COVID-19 and its multi-headed variants remain an overhang on both sentiment and economic activity. And of course, to top it all,
money flows have a large question mark against them. Added to all of that is the dizzying charm that alternate arenas like crypto
trading promise for young and hungry investors.
Sector rotation is a normal part of the stock market, but in 2021 moves could last only a few weeks or even a few days. Investors
moved from one area to another as if they were afraid to lose gains. The year saw its fair share of breakouts that failed, and
once-promising moves that were short-lived. So, will the frustrating sector rotation continue in 2022? That's hard to say, but it is
definitely a risk.
The year 2021 has been a bumper period for the Indian primary market with 63 companies collectively raising Rs 1.2 lakh crore
through initial public offerings - the highest amount ever raised in a single calendar year. While slumping returns at year-end
should make for a more cautious start to 2022, there is still a cause for optimism, since downturns often lead to quality IPOs sold
at fair prices.
Investors can drive themselves crazy interpreting economic forecasts, analyst views and other information. But the best guide of
the market is the major indexes themselves.

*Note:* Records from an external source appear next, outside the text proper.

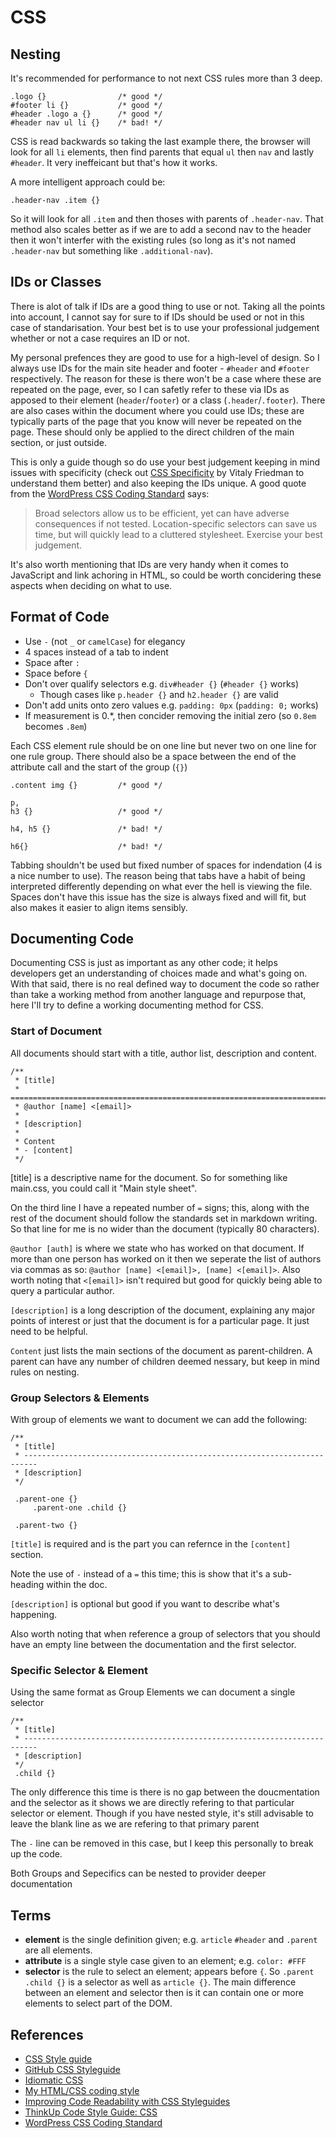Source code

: CSS
================================================================================


Nesting
--------------------------------------------------------------------------------

It's recommended for performance to not next CSS rules more than 3 deep. 

    .logo {}                /* good */
    #footer li {}           /* good */
    #header .logo a {}      /* good */
    #header nav ul li {}    /* bad! */

CSS is read backwards so taking the last example there, the browser will look
for all `li` elements, then find parents that equal `ul` then `nav` and lastly
`#header`. It very ineffeicant but that's how it works.

A more intelligent approach could be:

    .header-nav .item {}

So it will look for all `.item` and then thoses with parents of `.header-nav`.
That method also scales better as if we are to add a second nav to the header
then it won't interfer with the existing rules (so long as it's not named
`.header-nav` but something like `.additional-nav`).


IDs or Classes
--------------------------------------------------------------------------------

There is alot of talk if IDs are a good thing to use or not. Taking all the
points into account, I cannot say for sure to if IDs should be used or not in
this case of standarisation. Your best bet is to use your professional judgement
whether or not a case requires an ID or not.

My personal prefences they are good to use for a high-level of design. So I
always use IDs for the main site header and footer - `#header` and `#footer`
respectively. The reason for these is there won't be a case where these are
repeated on the page, ever, so I can safetly refer to these via IDs as apposed
to their element (`header`/`footer`) or a class (`.header`/`.footer`). There
are also cases within the document where you could use IDs; these are typically
parts of the page that you know will never be repeated on the page. These
should only be applied to the direct children of the main section, or just
outside.

This is only a guide though so do use your best judgement keeping in mind
issues with specificity (check out [CSS Specificity][1] by Vitaly Friedman to
understand them better) and also keeping the IDs unique. A good quote from the
[WordPress CSS Coding Standard][2] says:

> Broad selectors allow us to be efficient, yet can have adverse consequences if
  not tested. Location-specific selectors can save us time, but will quickly 
  lead to a cluttered stylesheet. Exercise your best judgement.

It's also worth mentioning that IDs are very handy when it comes to JavaScript
and link achoring in HTML, so could be worth concidering these aspects when
deciding on what to use.



Format of Code
--------------------------------------------------------------------------------

* Use `-` (not `_` or `camelCase`) for elegancy
* 4 spaces instead of a tab to indent
* Space after `:`
* Space before `{`
* Don't over qualify selectors e.g. `div#header {}` (`#header {}` works)
    * Though cases like `p.header {}` and `h2.header {}` are valid
* Don't add units onto zero values e.g. `padding: 0px` (`padding: 0;` works)
* If measurement is 0.*, then concider removing the initial zero (so `0.8em`
  becomes `.8em`)

Each CSS element rule should be on one line but never two on one line for one
rule group. There should also be a space between the end of the attribute call
and the start of the group (`{}`)

    .content img {}         /* good */

    p,
    h3 {}                   /* good */

    h4, h5 {}               /* bad! */
    
    h6{}                    /* bad! */
   
Tabbing shouldn't be used but fixed number of spaces for indendation (4 is a
nice number to use). The reason being that tabs have a habit of being
interpreted differently depending on what ever the hell is viewing the file.
Spaces don't have this issue has the size is always fixed and will fit, but
also makes it easier to align items sensibly.


Documenting Code
--------------------------------------------------------------------------------

Documenting CSS is just as important as any other code; it helps developers get
an understanding of choices made and what's going on. With that said, there is 
no real defined way to document the code so rather than take a working method
from another language and repurpose that, here I'll try to define a working
documenting method for CSS.


### Start of Document

All documents should start with a title, author list, description and content.

    /**
     * [title]
     * =========================================================================
     * @author [name] <[email]>
     *
     * [description]
     *
     * Content
     * - [content]
     */

[title] is a descriptive name for the document. So for something like main.css,
you could call it "Main style sheet".

On the third line I have a repeated number of `=` signs; this, along with the
rest of the document should follow the standards set in markdown writing. So
that line for me is no wider than the document (typically 80 characters).

`@author [auth]` is where we state who has worked on that document. If more than
one person has worked on it then we seperate the list of authors via commas as
so: `@author [name] <[email]>, [name] <[email]>`. Also worth noting that 
`<[email]>` isn't required but good for quickly being able to query a particular
author.

`[description]` is a long description of the document, explaining any major
points of interest or just that the document is for a particular page. It just
need to be helpful.

`Content` just lists the main sections of the document as parent-children. A
parent can have any number of children deemed nessary, but keep in mind rules on
nesting.


### Group Selectors & Elements

With group of elements we want to document we can add the following:


    /**
     * [title]
     * -------------------------------------------------------------------------
     * [description]
     */
     
     .parent-one {}
         .parent-one .child {}
     
     .parent-two {}     


`[title]` is required and is the part you can refernce in the `[content]`
section.

Note the use of `-` instead of a `=` this time; this is show that it's a sub-
heading within the doc.

`[description]` is optional but good if you want to describe what's happening.

Also worth noting that when reference a group of selectors that you should have
an empty line between the documentation and the first selector.


### Specific Selector & Element

Using the same format as Group Elements we can document a single selector


    /**
     * [title]
     * -------------------------------------------------------------------------
     * [description]
     */
     .child {}


The only difference this time is there is no gap between the doucmentation and
the selector as it shows we are directly refering to that particular selector
or element. Though if you have nested style, it's still advisable to leave the
blank line as we are refering to that primary parent

The `-` line can be removed in this case, but I keep this personally to break up
the code.

Both Groups and Sepecifics can be nested to provider deeper documentation


Terms
--------------------------------------------------------------------------------

- **element** is the single definition given; e.g. `article` `#header` and
              `.parent` are all elements.
- **attribute** is a single style case given to an element; e.g. `color: #FFF`
- **selector** is the rule to select an element; appears before `{`. So
               `.parent .child {}` is a selector as well as `article {}`. The
               main difference between an element and selector then is it can 
               contain one or more elements to select part of the DOM.


References
--------------------------------------------------------------------------------

* [CSS Style guide](http://css-tricks.com/css-style-guides/)
* [GitHub CSS Styleguide](https://github.com/styleguide/css)
* [Idiomatic CSS](https://github.com/necolas/idiomatic-css)
* [My HTML/CSS coding style](http://csswizardry.com/2012/04/my-html-css-coding-style/)
* [Improving Code Readability with CSS Styleguides](http://coding.smashingmagazine.com/2008/05/02/improving-code-readability-with-css-styleguides/)
* [ThinkUp Code Style Guide: CSS](https://github.com/ginatrapani/ThinkUp/wiki/Code-Style-Guide:-CSS)
* [WordPress CSS Coding Standard][2]



[1]: http://coding.smashingmagazine.com/2007/07/27/css-specificity-things-you-should-know/
[2]: http://make.wordpress.org/core/handbook/coding-standards/css/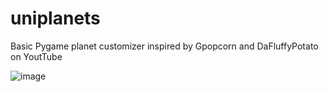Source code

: # uniplanets
Basic Pygame planet customizer inspired by Gpopcorn and DaFluffyPotato on YoutTube

![image](https://github.com/user-attachments/assets/a8673fa6-7ad9-4398-a37e-2296864c64be)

Caution should be the buzzword in 2022
Every Bull Run has its side-effect and the latest one was no exception to this phenomenon. The unprecedented rally in the stock market
may have brought cheers to the investing community. However, it has also raised concerns about a potential risk, particularly to retail
participants, arising out of unwarranted exuberance in illiquid, penny stocks that have been scaling dizzying heights on the bourses. Many
such stocks have emerged as multi-baggers despite poor credentials. This trend is akin to the frenzy witnessed during the dotcom boom of
2000, which saw many dud companies in the sector rally to abnormally high levels on speculative activity. A decade later shares of mining,
trading or export companies were targeted by the operators. Many small investors were lured to invest in a large number of penny stocks
only to find their hard-earned money taken away by smart operators, many a time acting in connivance with the unscrupulous promoters.

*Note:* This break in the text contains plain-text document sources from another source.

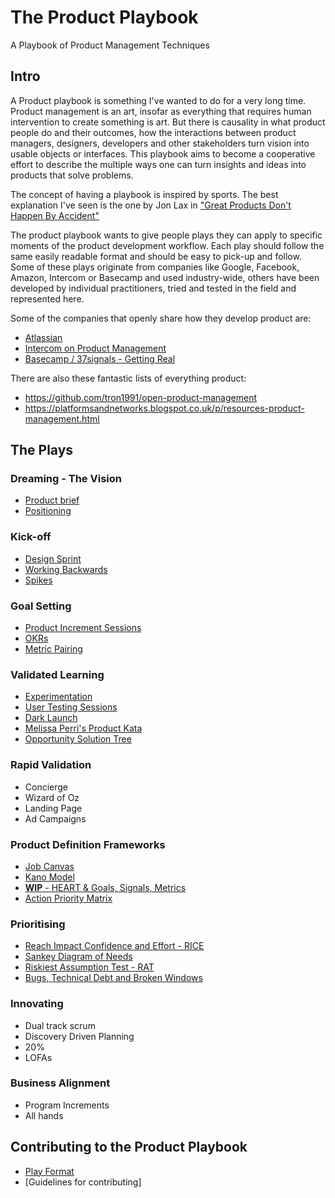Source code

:# The Product Playbook
A Playbook of Product Management Techniques

## Intro
A Product playbook is something I've wanted to do for a very long time.
Product management is an art, insofar as everything that requires human intervention to create something is art. But there is causality in what product people do and their outcomes, how the interactions between product managers, designers, developers and other stakeholders turn vision into usable objects or interfaces. This playbook aims to become a cooperative effort to describe the multiple ways one can turn insights and ideas into products that solve problems.

The concept of having a playbook is inspired by sports. The best explanation I've seen is the one by Jon Lax in ["Great Products Don't Happen By Accident"](https://medium.com/great-products-dont-happen-by-accident/great-products-dont-happen-by-accident-f46323d8ad94)

The product playbook wants to give people plays they can apply to specific moments of the product development workflow. Each play should follow the same easily readable format and should be easy to pick-up and follow. Some of these plays originate from companies like Google, Facebook, Amazon, Intercom or Basecamp and used industry-wide, others have been developed by individual practitioners, tried and tested in the field and represented here.

Some of the companies that openly share how they develop product are:
* [Atlassian](https://www.atlassian.com/team-playbook/plays)
* [Intercom on Product Management](https://www.intercom.com/books/product-management)
* [Basecamp / 37signals - Getting Real](https://basecamp.com/about/books/Getting%20Real.pdf)

There are also these fantastic lists of everything product:
* https://github.com/tron1991/open-product-management
* https://platformsandnetworks.blogspot.co.uk/p/resources-product-management.html

## The Plays

### Dreaming - The Vision
* [Product brief](https://github.com/colivetree/product-playbook/blob/master/product_brief.md)
* [Positioning](https://github.com/colivetree/product-playbook/blob/master/product_positioning.md)

### Kick-off
* [Design Sprint](https://github.com/colivetree/product-playbook/blob/master/design_sprint.md)
* [Working Backwards](https://github.com/colivetree/product-playbook/blob/master/working_backwards.md)
* [Spikes](https://github.com/colivetree/product-playbook/blob/master/spikes.md)

### Goal Setting
* [Product Increment Sessions](https://github.com/colivetree/product-playbook/blob/master/product_increments.md)
* [OKRs](https://github.com/colivetree/product-playbook/blob/master/OKR.md)
* [Metric Pairing](https://github.com/colivetree/product-playbook/blob/master/metric_pairing.md)

### Validated Learning
* [Experimentation](https://github.com/colivetree/product-playbook/blob/master/experimentation.md)
* [User Testing Sessions](https://github.com/colivetree/product-playbook/blob/master/user_testing.md)
* [Dark Launch](https://github.com/colivetree/product-playbook/blob/master/dark_launch.md)
* [Melissa Perri's Product Kata](https://github.com/colivetree/product-playbook/blob/master/product_kata.md)
* [Opportunity Solution Tree](https://github.com/colivetree/product-playbook/blob/master/opportunity_solution_tree.md)

### Rapid Validation
* Concierge
* Wizard of Oz
* Landing Page
* Ad Campaigns

### Product Definition Frameworks
* [Job Canvas](https://github.com/colivetree/product-playbook/blob/master/job_canvas.md)
* [Kano Model](https://github.com/colivetree/product-playbook/blob/master/kano_model.md)
* [**WIP** - HEART & Goals, Signals, Metrics](https://github.com/colivetree/product-playbook/blob/master/heart_framework.md)
* [Action Priority Matrix](https://github.com/colivetree/product-playbook/blob/master/action_priority_matrix.md)

### Prioritising
* [Reach Impact Confidence and Effort - RICE](https://github.com/colivetree/product-playbook/blob/master/prioritisation_rice.md)
* [Sankey Diagram of Needs](https://github.com/colivetree/product-playbook/blob/master/sankey_diagram_needs.md)
* [Riskiest Assumption Test - RAT](https://github.com/colivetree/product-playbook/blob/master/riskiest_assumption_test.md)
* [Bugs, Technical Debt and Broken Windows](https://github.com/colivetree/product-playbook/blob/master/prioritising_bugs.md)


### Innovating
* Dual track scrum
* Discovery Driven Planning
* 20%
* LOFAs

### Business Alignment
* Program Increments
* All hands

## Contributing to the Product Playbook
* [Play Format](https://github.com/colivetree/product-playbook/blob/master/template.md)
* [Guidelines for contributing]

The current boom phase, it appears, is no exception to the victimizing tendency prevalent among small gullible investors. There are
indications that they may have been chasing penny shares of fundamentally weak companies, thereby risking their investment.
An analysis of the trading pattern in the current market shows share prices of many lesser-known or unknown companies have spurted to
unprecedented levels even though their fundamentals hardly inspire any confidence. Many such examples figure on the list of the stocks
that have consistently been hitting 52-week highs on BSE. The sharp gains could have been the outcome of normal trading practice
without a possibility of any foul play by the entities related or unrelated to the respective companies. Some possibilities such as
restructuring of operations, capital reduction, change in management, turnaround hopes etc could have been the triggers behind the spurt
in valuations. While these triggers may have their merit, they hardly justify precariously high valuations in some of the cases.
the jump in the share price of a company of unknown credentials, cannot be an accident or windfall but is possible because of
manipulations in a pre-planned manner by an interested broker and entry operators. The abnormal gains, however, have prompted the
exchange to keep some of them under surveillance, signaling caution to investors.